Евгений АГРАНОВИЧ


ЛЁГКИЙ ХЛЕБ
(Разговор о песенке)


           На днях беседуем с другом за ужином, а телевизор гудит себе что-то своё. Вдруг приятель встрепенулся:
           — Слушай! Это же твоя?..
           Шла передача «Два рояля». По одному слову там надо вспомнить и пропеть песенку. Слово это было — «сок». Трое за роялем тут же дружно и безошибочно отгрохали «Я в весеннем лесу...» Да как! Залихватски весело, с огоньком, что прямо противоположно смыслу песни. Я это отметил.
           — Недоволен? — удивился друг. — А ведь успех редкий. Вещица, значит, много лет бытует в народе, общеизвестная, своя. Должна радовать тебя на каждом шагу. Нет?
           — Случалось, и огорчала. Стоит хоть вспомнить, как на студии Горького оплатили сочинение.
           — Что, маловато?
           — Нормально, но унизительно. Директор картины всё забывал договор со мной заключить, а я стеснялся напомнить. Пришёл в бухгалтерию, когда «Резидент» уже был на экране. Главбух говорит:
           — Поздно, бюджет картины закрыт. Вспомнили! Ну ладно уж...
           И кладёт передо мной договор на пятьдесят рэ. А обещали сто пятьдесят.
           — Я не подпишу.
           Бухгалтер возмутился:
           — Мало? За такую сумму я здесь месяц вкалываю. А долго ли вы это писали?
           — Минут сорок, на краю стола. Обидно? Да кто ж вам не даёт? Возьмите лист бумаги и сочините. Ну, а если студия не в силах выплатить что обещано, прошу принять мою песенку в подарок.
           — И оплатили, как положено? — угадал друг.
           — Разумеется, но с благородным негодованием.
           — И ты действительно за час написал? — не поверил друг. — Лёгкий же у вас хлеб!
           — Только с виду. Почему, думаешь, песенка имеет успех?
           Друг пытается ответить добросовестно:
           — Ну... что-то подлинное, наше по чувству. Берёзовый сок впервые в песне. Что любил — не сберёг... Знакомо, волнует...
           — А запах судьбы? Тоже безвестной и всё-таки узнаваемой?
           — Да, состояние человека чувствуешь, что-то в тебе отзывается. Даже обычный, будничный наш земляк, кто дальше Сочи не забирался, в душе, в самой глубине немножко скиталец, изгой, фанат свободы. Менял города и менял имена... Но применительно к автору что-то настораживает. Несколько, извини, нескромно. Ведь с тобой этого не было? «И носило меня, как осенний листок...» Литературный приём, конечно.
           — Не только, отчасти я это испытал.
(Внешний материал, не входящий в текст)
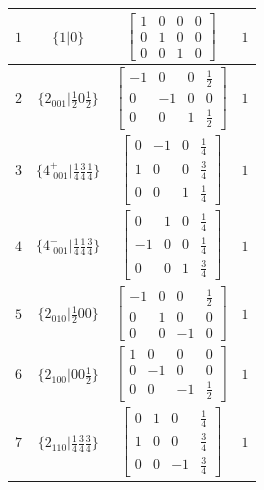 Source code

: \documentclass[fleqn,8pt]{jsarticle}
\begin{document}
\begin{longtable}{cccc}
$ 1 $ & $ \{1|0\} $ & $ \begin{bmatrix} 1 & 0 & 0 & 0 \\ 0 & 1 & 0 & 0 \\ 0 & 0 & 1 & 0 \end{bmatrix} $ & $ 1 $ \\ \hline
$ 2 $ & $ \{2{}_{001}|\frac{1}{2} 0 \frac{1}{2}\} $ & $ \begin{bmatrix} -1 & 0 & 0 & \frac{1}{2} \\ 0 & -1 & 0 & 0 \\ 0 & 0 & 1 & \frac{1}{2} \end{bmatrix} $ & $ 1 $ \\ \hline
$ 3 $ & $ \{4^{+}_{\,\,001}|\frac{1}{4} \frac{3}{4} \frac{1}{4}\} $ & $ \begin{bmatrix} 0 & -1 & 0 & \frac{1}{4} \\ 1 & 0 & 0 & \frac{3}{4} \\ 0 & 0 & 1 & \frac{1}{4} \end{bmatrix} $ & $ 1 $ \\ \hline
$ 4 $ & $ \{4^{-}_{\,\,001}|\frac{1}{4} \frac{1}{4} \frac{3}{4}\} $ & $ \begin{bmatrix} 0 & 1 & 0 & \frac{1}{4} \\ -1 & 0 & 0 & \frac{1}{4} \\ 0 & 0 & 1 & \frac{3}{4} \end{bmatrix} $ & $ 1 $ \\ \hline
$ 5 $ & $ \{2{}_{010}|\frac{1}{2} 0 0\} $ & $ \begin{bmatrix} -1 & 0 & 0 & \frac{1}{2} \\ 0 & 1 & 0 & 0 \\ 0 & 0 & -1 & 0 \end{bmatrix} $ & $ 1 $ \\ \hline
$ 6 $ & $ \{2{}_{100}|0 0 \frac{1}{2}\} $ & $ \begin{bmatrix} 1 & 0 & 0 & 0 \\ 0 & -1 & 0 & 0 \\ 0 & 0 & -1 & \frac{1}{2} \end{bmatrix} $ & $ 1 $ \\ \hline
$ 7 $ & $ \{2{}_{110}|\frac{1}{4} \frac{3}{4} \frac{3}{4}\} $ & $ \begin{bmatrix} 0 & 1 & 0 & \frac{1}{4} \\ 1 & 0 & 0 & \frac{3}{4} \\ 0 & 0 & -1 & \frac{3}{4} \end{bmatrix} $ & $ 1 $ \\ \hline

\end{longtable}
\end{document}
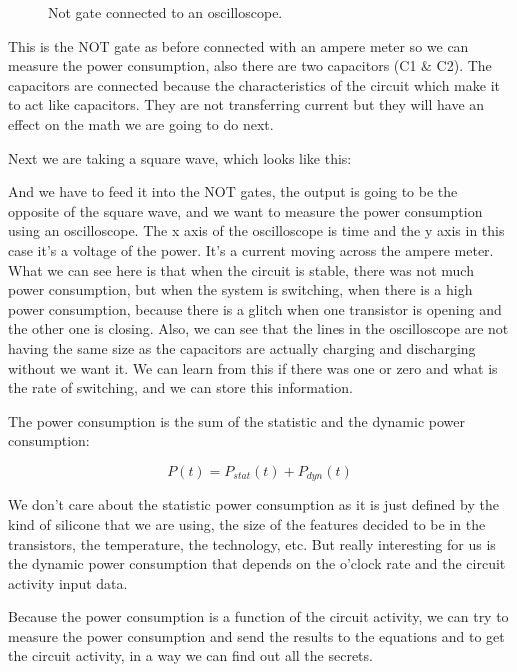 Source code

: \begin{figure}[!ht]
    \centering
    
    \caption{Not gate connected to an oscilloscope.} \label{fig:Not gate connected to an oscilloscope}
\end{figure}

This is the NOT gate as before connected with an ampere meter so we can measure the power consumption, also there are two capacitors (C1 \& C2). The capacitors are connected because the characteristics of the circuit which make it to act like capacitors. They are not transferring current but they will have an effect on the math we are going to do next.

Next we are taking a square wave, which looks like this:

And we have to feed it into the NOT gates, the output is going to be the opposite of the square wave, and we want to measure the power consumption using an oscilloscope. The x axis of the oscilloscope is time and the y axis in this case it's a voltage of the power. It's a current moving across the ampere meter. What we can see here is that when the circuit is stable, there was not much power consumption, but when the system is switching, when there is a high power consumption, because there is a glitch when one transistor is opening and the other one is closing. Also, we can see that the lines in the oscilloscope are not having the same size as the capacitors are actually charging and discharging without we want it. We can learn from this if there was one or zero and what is the rate of switching, and we can store this information.

The power consumption is the sum of the statistic and the dynamic power consumption: 

\begin{displaymath}
    P(t)=P_{stat}(t) + P_{dyn}(t)
\end{displaymath}

We don't care about the statistic power consumption as it is just defined by the kind of silicone that we are using, the size of the features decided to be in the transistors, the temperature, the technology, etc. But really interesting for us is the dynamic power consumption that depends on the o'clock rate and the circuit activity input data.

Because the power consumption is a function of the circuit activity, we can try to measure the power consumption and send the results to the equations and to get the circuit activity, in a way we can find out all the secrets.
           — И бразильских болот малярийный туман? Видел, вдыхал? Откуда это у тебя? Вино кабаков и тоска лагерей... Каких лагерей?
           — Для «перемещённых лиц», слыхал такой расплывчатый термин? В дыму войны отцы и деды без вести исчезали. Иных заносило аж за океан.
           Другу неясно:
           — Как, например?
           — Сорок первый, армия без патронов, командования и еды. Окружение, разгром, плен. Иным удавалось и бежать. Куда? В леса, навстречу своим, вернее вдогонку отступающим. А тут слух оттуда: Сталин пленных измениками считает, в Сибирь, в лагеря! Это смерть. Или немцу служить? И не хочет человек подыхать, ни за вождя народов, ни за фюрера. Просачивались как-то в Румынию, где слабый контроль, в Болгарию, в нейтральную Грецию. Там на ржавое корыто под подозрительным флагом без документов могли взять кочегаром, матросом. Вербовали на каторжные рудники даже за океан. Там опять побег, изредка случайная работа, лагеря для перемещённых, кого ловили — высылали в страну отъезда, главное, — из своей вон.
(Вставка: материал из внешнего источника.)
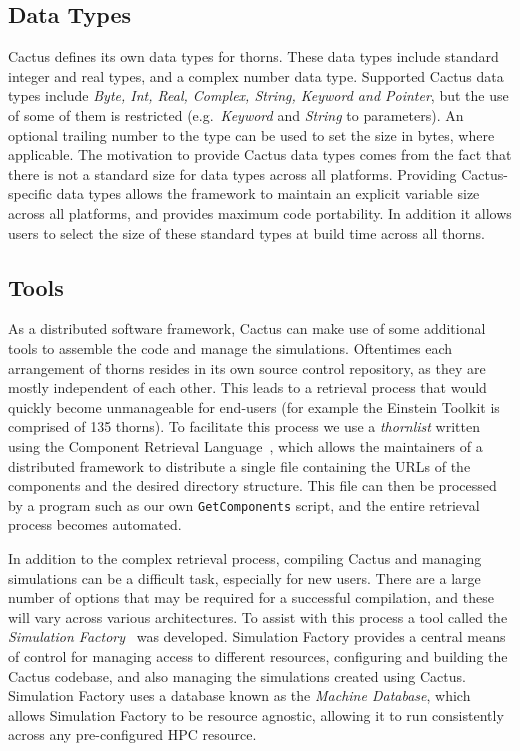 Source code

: \documentclass[conference]{IEEEtran}
\begin{document}
\subsection{Data Types}
Cactus defines its own data types for thorns. These data types include standard integer and real types, and a complex number data type.
Supported Cactus data types include \emph{Byte, Int, Real, Complex, String, Keyword and Pointer},
but the use of some of them is restricted (e.g.\ \emph{Keyword}
and \emph{String} to parameters).
An optional trailing number to the type 
can be used to set the size in bytes, where applicable.
The motivation to provide Cactus data types comes from 
the fact that there is not a standard size for data types across all platforms. Providing Cactus-specific
data types allows the framework to maintain an explicit variable size across all platforms, and provides
maximum code portability. In addition it allows users to select the size of these
standard types at build time across all thorns.

\subsection{Tools}

As a distributed software framework, Cactus can make use of some additional tools to assemble the code and 
manage the simulations. Oftentimes each arrangement of thorns resides in its own source control repository, as they are mostly
independent of each other. This leads to a retrieval process that would quickly become
unmanageable for end-users (for example the Einstein Toolkit is comprised of 135 thorns). To facilitate this
process we use a \emph{thornlist} written using the Component Retrieval Language~\cite{TG_CRL}, which allows the maintainers of a 
distributed framework to distribute a single file containing the URLs of the components and the
desired directory structure. This file can then be processed by a program such as our own 
\texttt{GetComponents} script, and the entire retrieval process becomes automated.

In addition to the complex retrieval process,
compiling Cactus and managing simulations
can be a difficult task, especially for new users. There are a large number of options that may
be required for a successful compilation, and these will vary across various architectures. To assist
with this process a tool called the \emph{Simulation
  Factory}~\cite{ES-simfactoryweb, CBHPC_SimFactory} was 
developed. Simulation Factory provides a central means of control for managing access to different 
resources, configuring and building the Cactus codebase, and also managing the simulations 
created using Cactus. Simulation Factory uses a database known as the \emph{Machine Database}, 
which allows Simulation Factory to be resource agnostic, allowing it to run consistently across any 
pre-configured HPC resource.
\end{document}
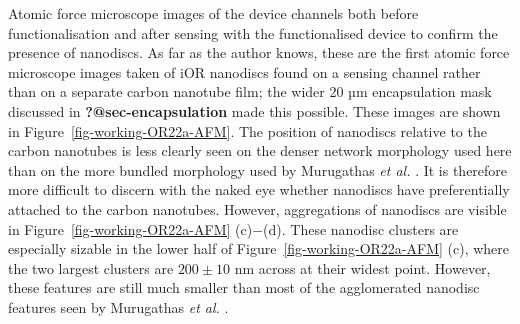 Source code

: \documentclass[
  a4paper,
]{scrbook}
\begin{document}
Atomic force microscope images of the device channels both before
functionalisation and after sensing with the functionalised device to
confirm the presence of nanodiscs. As far as the author knows, these are
the first atomic force microscope images taken of iOR nanodiscs found on
a sensing channel rather than on a separate carbon nanotube film; the
wider 20 µm encapsulation mask discussed in \textbf{?@sec-encapsulation}
made this possible. These images are shown in
Figure~\ref{fig-working-OR22a-AFM}. The position of nanodiscs relative
to the carbon nanotubes is less clearly seen on the denser network
morphology used here than on the more bundled morphology used by
Murugathas \emph{et al.} \autocite{Murugathas2019b}. It is therefore
more difficult to discern with the naked eye whether nanodiscs have
preferentially attached to the carbon nanotubes. However, aggregations
of nanodiscs are visible in Figure~\ref{fig-working-OR22a-AFM}
(c)\(-\)(d). These nanodisc clusters are especially sizable in the lower
half of Figure~\ref{fig-working-OR22a-AFM} (c), where the two largest
clusters are \(200\pm10\) nm across at their widest point. However,
these features are still much smaller than most of the agglomerated
nanodisc features seen by Murugathas \emph{et al.}
\autocite{Murugathas2019b}.
\end{document}
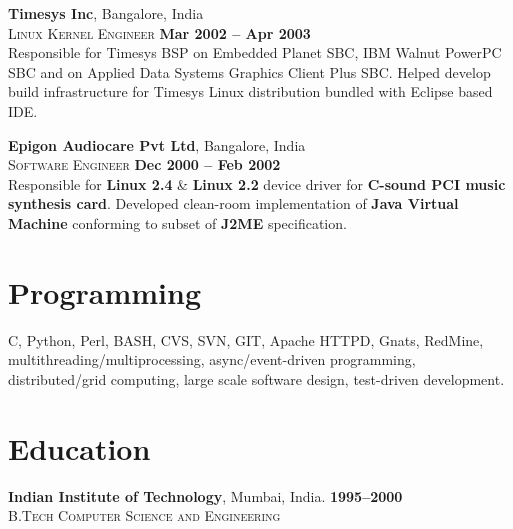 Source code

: \documentclass[margin,line]{resume}
\begin{document}
\begin{resume}
    \textbf{Timesys Inc}, Bangalore, India \\\vspace{1mm}%
    \textsc{Linux Kernel Engineer} \hfill \textbf{Mar 2002 -- Apr 2003}\\
    Responsible for Timesys BSP on Embedded Planet SBC, IBM Walnut
    PowerPC SBC and on Applied Data Systems Graphics Client Plus SBC.
    Helped develop build infrastructure for Timesys Linux distribution
    bundled with Eclipse based IDE.

    \textbf{Epigon Audiocare Pvt Ltd}, Bangalore, India \\\vspace{1mm}%
    \textsc{Software Engineer} \hfill \textbf{Dec 2000 -- Feb 2002}\\
    Responsible for {\bf Linux 2.4} \& {\bf Linux 2.2} device driver
    for {\bf C-sound PCI music synthesis card}. Developed clean-room
    implementation of {\bf Java Virtual Machine} conforming to subset
    of {\bf J2ME} specification.
    

    \section{\mysidestyle Programming} 

    C, Python, Perl, BASH, CVS, SVN, GIT, Apache HTTPD, Gnats,
    RedMine, multithreading/multiprocessing, async/event-driven
    programming, distributed/grid computing, large scale software
    design, test-driven development.


    \section{\mysidestyle Education}
	\textbf{Indian Institute of Technology}, Mumbai, India. \hfill \textbf{1995--2000}\\
	\textsc{B.Tech Computer Science and Engineering} \\


\end{resume}
\end{document}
           Приятель насторожился:
           — Но ты-то откуда это знаешь?
           — А я их видел, перемещённых, исповедь слушал. На фронте, в моей дивизии.
           — Ну ты даёшь! — усомнился друг. — Такой летун оказывается в твоей дивизии и выбалтывает тебе как на духу свою криминальную жизнь. Это тоже, извини, художественный приём? Исповедуется офицеру, корреспонденту, а может он — СМЕРШ, КГБэшник?
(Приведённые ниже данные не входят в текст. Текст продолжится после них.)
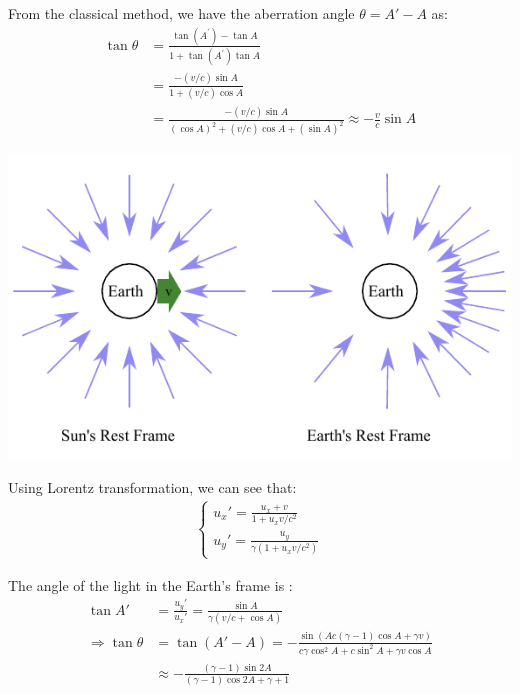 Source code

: \documentclass[]{ctexart}
\begin{document}
			From the classical method, we have the aberration angle $\theta=A'-A$ as:
				\begin{equation*}
				\begin{aligned}
					\tan\theta&=\frac{\tan \left(A^{\prime}\right)-\tan A}{1+\tan \left(A^{\prime}\right) \tan A}\\
					&=\frac{-(v / c) \sin A}{1+(v / c) \cos A}\\
					&=\frac{-(v / c) \sin A}{(\cos A)^{2}+(v / c) \cos A+(\sin A)^{2}}\approx -\frac{v}{c}\sin A
				\end{aligned}
				\end{equation*}
			
				\begin{center}
					\includegraphics[scale=1]{sun-earth-aberration.pdf}
				\end{center}
		
			Using Lorentz transformation, we can see that:
				\begin{equation*}
				\begin{aligned}
					\begin{cases}
					u_x'=\frac{u_x+v}{1+u_xv/c^2}\\
					u_y'=\frac{u_y}{\gamma(1+u_xv/c^2)}
					\end{cases}
				\end{aligned}
				\end{equation*}
			
			The angle of the light in the Earth's frame is :
				\begin{equation*}
				\begin{aligned}
					\tan A'&=\frac{u_y'}{u_x'}=\frac{\sin A}{\gamma(v/c+\cos A)}\\
					\Rightarrow \tan \theta&=\tan (A'-A)=-\frac{\sin (A c (\gamma -1) \cos A+\gamma  v)}{c \gamma  \cos ^2A+c \sin ^2A+\gamma  v \cos A}\\
					&\approx -\frac{(\gamma -1) \sin 2 A}{(\gamma -1) \cos 2 A+\gamma +1}
				\end{aligned}
				\end{equation*}
		
\end{document}
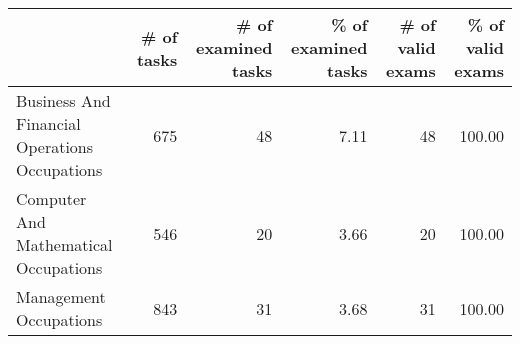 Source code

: \begin{tabular}{lrrrrr}
\toprule
 & \# of tasks & \# of examined tasks & \% of examined tasks & \# of valid exams & \% of valid exams \\
\midrule
Business And Financial Operations Occupations & 675 & 48 & 7.11 & 48 & 100.00 \\
Computer And Mathematical Occupations & 546 & 20 & 3.66 & 20 & 100.00 \\
Management Occupations & 843 & 31 & 3.68 & 31 & 100.00 \\
\bottomrule
\end{tabular}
           — Так ведь на передовой. СМЕРШ туда не наведывался. Где свистит — они не любили бывать. А рассказать всё, три года таимое, смерть как хочется, да своему же офицеру, ведь тут, в роте рядом был! Перешагнул порог, уже человек. Сержантские лычки, красноармейская книжка, «Отвага» — медаль.
           — Ну, допустим, — друг всё ещё в сомнении, — но как мог такой перекатишка с той стороны, без формы, оружия и документов, вообще никто, оказаться в роте, с автоматом и красноармейской книжкой по всей форме? Самое малое — дезертир, а то и шпион... В те-то времена! Шутишь.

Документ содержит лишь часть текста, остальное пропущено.